Here is the thing about depression: that internal voice that talks to you? The one that says things you would never say to your worst enemy? It's part of the disease. So too, is the inertia and reluctance to do everything or anything that will help ease the symptoms, such as sleep, or exercise or eat properly, or reach out to friends, or make a call, or send a message. And the particular cruelty of postpartum depression is that it is inextricably linked to our identities as mothers.
Think of these words as my emotional PPE (personal protective equipment) for postpartum depression. These are the things that have helped me at my lowest, darkest moments:
First of all, I call it by its name. I am not blue, I am not hormonal or emotional, I am not "a bit up-and-down" as I was once texting friends, or when I brushed over the topic on Zoom or WhatsApp or the phone: I have postpartum depression and it's going to get better. Because named and shared, depression and anxiety lose some power. They thrive on secrecy and shame.
I have a therapist. Better yet, she is a therapist who is also a mother. There are therapists offering free services, therapists on Zoom or telemedicine apps. There have never been more mental health resources available online. I have a friend in New York talking to a therapist in Wyoming. Another in northern New York talking to one in Brooklyn.
I text my friends and ask them how they are. I didn't stop asking about, and sharing in, their troubles. Having depression doesn't make me a victim. It makes me empathetic. I can help. My close friend lives in London and I am in New York. Via text, we share almost every morning our nightly triumphs and failures of sleep training our babies. We feel closer than ever, yet 3,000 miles apart.

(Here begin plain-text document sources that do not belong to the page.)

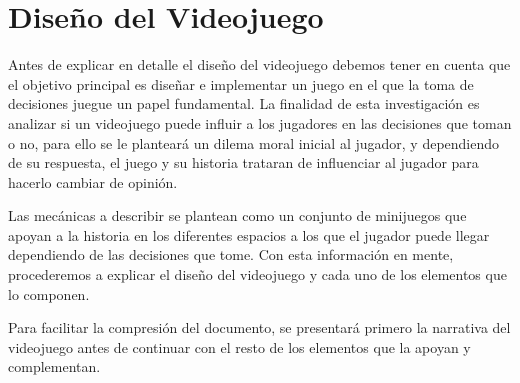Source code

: \section{Diseño del Videojuego}\label{sec:diseño}

Antes de explicar en detalle el diseño del videojuego debemos tener en cuenta que el objetivo principal es diseñar e implementar un juego en el que la toma de decisiones juegue un papel fundamental. La finalidad de esta investigación es analizar si un videojuego puede influir a los jugadores en las decisiones que toman o no, para ello se le planteará un dilema moral inicial al jugador, y dependiendo de su respuesta, el juego y su historia trataran de influenciar al jugador para hacerlo cambiar de opinión.

Las mecánicas a describir se plantean como un conjunto de minijuegos que apoyan a la historia en los diferentes espacios a los que el jugador puede llegar dependiendo de las decisiones que tome. Con esta información en mente, procederemos a explicar el diseño del videojuego y cada uno de los elementos que lo componen.

Para facilitar la compresión del documento, se presentará primero la narrativa del videojuego antes de continuar con el resto de los elementos que la apoyan y complementan.






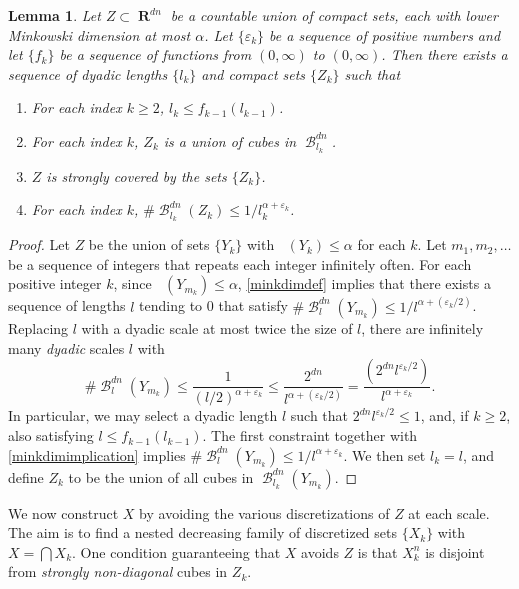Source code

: \documentclass[dvipsnames,letterpaper,12pt]{article}
\numberwithin{equation}{section}
\theoremstyle{plain}
\newtheorem{lemma}{Lemma}
\DeclareMathOperator{\lowminkdim}{\underline{\dim}_{\mathbf{M}}}
\DeclareMathOperator{\RR}{\mathbf{R}}
\DeclareMathOperator{\B}{\mathcal{B}}
\begin{document}
\begin{lemma} \label{coveringlemma}
	Let $Z \subset \RR^{dn}$ be a countable union of compact sets, each with lower Minkowski dimension at most $\alpha$. Let $\{ \varepsilon_k \}$ be a sequence of positive numbers and let $\{ f_k \}$ be a sequence of functions from $(0,\infty)$ to $(0,\infty)$. Then there exists a sequence of dyadic lengths $\{ l_k \}$ and compact sets $\{ Z_k \}$ such that
	\begin{enumerate}
		\item For each index $k \geq 2$, $l_k \leq f_{k-1}(l_{k-1})$.
		\item For each index $k$, $Z_k$ is a union of cubes in $\B^{dn}_{l_k}$.
		\item $Z$ is strongly covered by the sets $\{ Z_k \}$.
		\item For each index $k$, $\# \B^{dn}_{l_k}(Z_k) \leq 1/l_k^{\alpha + \varepsilon_k}$.
	\end{enumerate}
\end{lemma}
\begin{proof}
	Let $Z$ be the union of sets $\{ Y_k \}$ with $\lowminkdim(Y_k) \leq \alpha$ for each $k$. Let $m_1, m_2, \dots$ be a sequence of integers that repeats each integer infinitely often. For each positive integer $k$, since $\lowminkdim(Y_{m_k}) \leq \alpha$, \eqref{minkdimdef} implies that there exists a sequence of lengths $l$ tending to 0 that satisfy $\# \B_l^{dn}(Y_{m_k}) \leq 1/l^{\alpha + (\varepsilon_k/2)}$. Replacing $l$ with a dyadic scale at most twice the size of $l$, there are infinitely many {\it dyadic} scales $l$ with
	\begin{equation} \label{minkdimimplication}
		\# \B^{dn}_l(Y_{m_k}) \leq \frac{1}{(l/2)^{\alpha + \varepsilon_k}} \leq \frac{2^{dn}}{l^{\alpha + (\varepsilon_k/2)}} = \frac{\left( 2^{dn} l^{\varepsilon_k/2} \right)}{l^{\alpha + \varepsilon_k}}.
	\end{equation}
	In particular, we may select a dyadic length $l$ such that $2^{dn} l^{\varepsilon_k/2} \leq 1$, and, if $k \geq 2$, also satisfying $l \leq f_{k-1}(l_{k-1})$. The first constraint together with \eqref{minkdimimplication} implies $\# \B^{dn}_l(Y_{m_k}) \leq 1/l^{\alpha + \varepsilon_k}$. We then set $l_k = l$, and define $Z_k$ to be the union of all cubes in $\B_{l_k}^{dn}(Y_{m_k})$.
\end{proof}

We now construct $X$ by avoiding the various discretizations of $Z$ at each scale. The aim is to find a nested decreasing family of discretized sets $\{ X_k \}$ with $X = \bigcap X_k$. One condition guaranteeing that $X$ avoids $Z$ is that $X_k^n$ is disjoint from {\it strongly non-diagonal} cubes in $Z_k$.
\end{document}

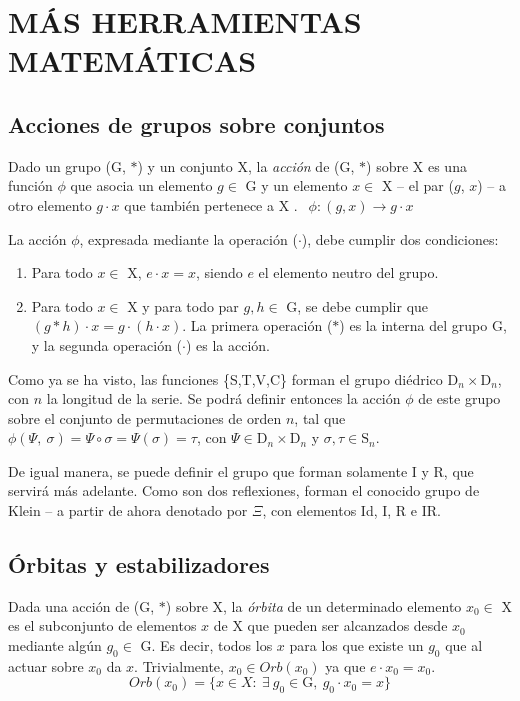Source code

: \section{MÁS HERRAMIENTAS MATEMÁTICAS}\label{ch:acciones}
	\subsection{Acciones de grupos sobre conjuntos}
		Dado un grupo (G, $*$) y un conjunto X, la \emph{acción} de (G, $*$) sobre X es una función $\phi$ que asocia un elemento $g \in$ G y un elemento $x \in$ X -- el par ($g$, $x$) -- a otro elemento $g\cdot x$ que también pertenece a X \cite{armstrong}. $\ \ \phi :(g,x) \to g\cdot x$
	
		La acción $\phi$, expresada mediante la operación ($\cdot$), debe cumplir dos condiciones:
		\begin{enumerate}
			\item{Para todo $x\in$ X, $e\cdot x=x$, siendo $e$ el elemento neutro del grupo.}
		
			\item{Para todo $x\in$ X y para todo par $g,h\in$ G, se debe cumplir que $(g*h)\cdot x=g\cdot (h\cdot x)$. La primera operación ($*$) es la interna del grupo G, y la segunda operación ($\cdot$) es la acción.}
		\end{enumerate}
		Como ya se ha visto, las funciones \{S,T,V,C\} forman el grupo diédrico $\mbox{D}_{n}\times\mbox{D}_{n}$, con $n$ la longitud de la serie. Se podrá definir entonces la acción $\phi$ de este grupo sobre el conjunto de permutaciones de orden $n$, tal que $\phi(\Psi,\ \sigma)=\Psi\circ\sigma=\Psi(\sigma)=\tau$, con $\Psi\in\mbox{D}_{n}\times\mbox{D}_{n}$ y $\sigma,\tau\in\mbox{S}_n$.
		
		De igual manera, se puede definir el grupo que forman solamente I y R, que servirá más adelante. Como son dos reflexiones, forman el conocido grupo de Klein -- a partir de ahora denotado por $\Xi$, con elementos Id, I, R e IR.

	\subsection{Órbitas y estabilizadores}	
		Dada una acción de (G, $*$) sobre X, la \emph{órbita} de un determinado elemento $x_0\in$ X es el subconjunto de elementos $x$ de X que pueden ser alcanzados desde $x_0$ mediante algún $g_0\in$ G. Es decir, todos los $x$ para los que existe un $g_0$ que al actuar sobre $x_0$ da $x$. Trivialmente, $x_0\in Orb(x_0)$ ya que $e\cdot x_0=x_0$.
		\[Orb(x_0)=\{x\in X :\ \exists \ g_0\in \mbox{G},\ g_0\cdot x_0 =x\}\]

I prioritize sleep. Hilarious idea with small children, I know. But my doctor demanded it, and even the acceptance that I have a right to sleep has helped. I use earphones and meditate (calm.com is my go-to) to get to sleep. My husband soothes our beautiful baby at 4 am when she wakes. A week ago I slept the entire night without waking. It was the first night since February 2019 that I'd been able to do that. It was a huge step forward.
I "see" my friends when I can. A few weeks ago on a Zoom call with nine other moms, I knew my face said "I am depressed" before I even talked about it. I couldn't believe how shattered I looked on the screen. But one friend was preparing dinner for her three children with a propped-up iPad on the kitchen counter. She wears "onion goggles" to chop onions and prevent the fumes from making her eyes water, and they are the ugliest contraption I have ever seen. She looked hilarious. We all laughed so hard, and without COVID-19 we would never have seen our glamorous friend in her goggles.
I write. Writing this is both my way of confronting postpartum health and my way of helping other mothers as so many mothers have helped me. I write in an online file that I can access from my phone—there is no time to sit at a desk. Writing therapy goes back centuries. It works. Write for yourself. Write to a friend. Write to me if you want to.
Am I still a great mother because I am sad? Yes, I am. And so are you.
I can still laugh, I can still feel moments of maternal joy. Those instants once felt like distant glints of sunshine, and I imagined grabbing them, holding onto them. Those fragments have appeared more frequently. They have become a lifeline back to feeling like myself again.